Records from a dataset
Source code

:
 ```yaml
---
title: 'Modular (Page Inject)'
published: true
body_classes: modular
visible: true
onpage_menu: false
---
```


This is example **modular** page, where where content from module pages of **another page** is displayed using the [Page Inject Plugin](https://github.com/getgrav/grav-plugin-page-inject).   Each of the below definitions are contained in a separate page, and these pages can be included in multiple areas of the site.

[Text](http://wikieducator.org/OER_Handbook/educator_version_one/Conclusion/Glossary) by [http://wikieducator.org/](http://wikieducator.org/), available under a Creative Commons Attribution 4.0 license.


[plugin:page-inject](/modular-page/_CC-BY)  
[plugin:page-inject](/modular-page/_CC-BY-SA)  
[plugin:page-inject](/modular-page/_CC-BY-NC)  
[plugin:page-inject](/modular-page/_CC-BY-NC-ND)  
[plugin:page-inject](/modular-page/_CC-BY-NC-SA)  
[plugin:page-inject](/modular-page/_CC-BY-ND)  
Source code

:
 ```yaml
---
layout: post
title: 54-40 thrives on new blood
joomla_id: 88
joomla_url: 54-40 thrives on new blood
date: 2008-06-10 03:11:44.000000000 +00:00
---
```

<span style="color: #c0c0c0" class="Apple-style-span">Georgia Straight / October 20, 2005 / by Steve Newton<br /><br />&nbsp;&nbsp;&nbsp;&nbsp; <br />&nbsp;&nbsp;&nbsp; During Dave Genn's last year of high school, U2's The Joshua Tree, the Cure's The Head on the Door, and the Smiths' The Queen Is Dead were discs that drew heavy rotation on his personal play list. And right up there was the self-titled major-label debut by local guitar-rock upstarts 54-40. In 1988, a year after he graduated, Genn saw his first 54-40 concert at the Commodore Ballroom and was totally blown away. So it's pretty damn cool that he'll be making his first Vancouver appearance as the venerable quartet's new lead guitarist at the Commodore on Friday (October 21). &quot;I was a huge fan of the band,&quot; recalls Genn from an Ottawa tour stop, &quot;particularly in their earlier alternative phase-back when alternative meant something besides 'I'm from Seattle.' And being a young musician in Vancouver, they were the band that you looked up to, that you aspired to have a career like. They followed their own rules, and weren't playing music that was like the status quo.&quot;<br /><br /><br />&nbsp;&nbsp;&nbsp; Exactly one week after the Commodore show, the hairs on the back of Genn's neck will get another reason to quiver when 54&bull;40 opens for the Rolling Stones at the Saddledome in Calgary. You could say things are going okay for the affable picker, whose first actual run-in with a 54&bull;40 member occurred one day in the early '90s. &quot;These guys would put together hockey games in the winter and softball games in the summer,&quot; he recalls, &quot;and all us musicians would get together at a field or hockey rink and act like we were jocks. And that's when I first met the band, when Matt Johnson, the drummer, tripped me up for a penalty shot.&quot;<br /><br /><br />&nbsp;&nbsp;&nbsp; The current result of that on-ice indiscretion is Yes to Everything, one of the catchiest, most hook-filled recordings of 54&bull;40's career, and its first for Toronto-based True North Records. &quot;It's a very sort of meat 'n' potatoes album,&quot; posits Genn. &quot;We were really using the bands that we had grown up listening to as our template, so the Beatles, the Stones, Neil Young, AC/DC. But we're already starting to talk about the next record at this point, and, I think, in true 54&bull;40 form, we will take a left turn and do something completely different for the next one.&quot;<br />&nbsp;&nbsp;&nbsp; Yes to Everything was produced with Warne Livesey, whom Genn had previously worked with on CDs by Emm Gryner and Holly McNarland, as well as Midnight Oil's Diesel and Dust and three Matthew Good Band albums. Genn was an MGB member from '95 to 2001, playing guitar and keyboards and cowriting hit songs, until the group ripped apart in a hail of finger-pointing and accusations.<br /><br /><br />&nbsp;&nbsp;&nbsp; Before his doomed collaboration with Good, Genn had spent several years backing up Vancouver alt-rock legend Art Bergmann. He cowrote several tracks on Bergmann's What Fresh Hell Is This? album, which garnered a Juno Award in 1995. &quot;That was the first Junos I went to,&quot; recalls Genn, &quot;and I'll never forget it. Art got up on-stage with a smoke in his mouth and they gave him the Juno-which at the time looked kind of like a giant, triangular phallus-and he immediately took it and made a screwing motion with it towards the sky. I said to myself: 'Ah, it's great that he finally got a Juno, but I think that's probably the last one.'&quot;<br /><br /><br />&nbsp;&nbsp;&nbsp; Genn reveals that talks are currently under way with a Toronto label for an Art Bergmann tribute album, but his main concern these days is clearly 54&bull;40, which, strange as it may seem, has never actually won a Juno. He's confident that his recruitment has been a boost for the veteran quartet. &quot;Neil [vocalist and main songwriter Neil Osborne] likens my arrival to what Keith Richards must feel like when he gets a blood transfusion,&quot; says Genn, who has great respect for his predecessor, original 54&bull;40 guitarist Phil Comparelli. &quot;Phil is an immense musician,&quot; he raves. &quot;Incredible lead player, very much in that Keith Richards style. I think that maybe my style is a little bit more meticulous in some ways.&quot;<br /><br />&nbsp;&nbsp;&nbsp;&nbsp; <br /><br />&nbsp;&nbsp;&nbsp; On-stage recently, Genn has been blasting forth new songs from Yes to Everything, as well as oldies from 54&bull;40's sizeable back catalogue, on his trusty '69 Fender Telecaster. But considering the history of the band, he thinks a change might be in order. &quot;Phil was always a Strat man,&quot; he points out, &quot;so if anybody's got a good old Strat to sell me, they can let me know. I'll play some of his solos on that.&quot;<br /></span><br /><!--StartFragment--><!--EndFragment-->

__BRIEF__:
In the lines above, spot each one that contains the word "thrives" and copy it.

__SOLUTION TO THE PROBLEM__:
title: 54-40 thrives on new blood
joomla_url: 54-40 thrives on new blood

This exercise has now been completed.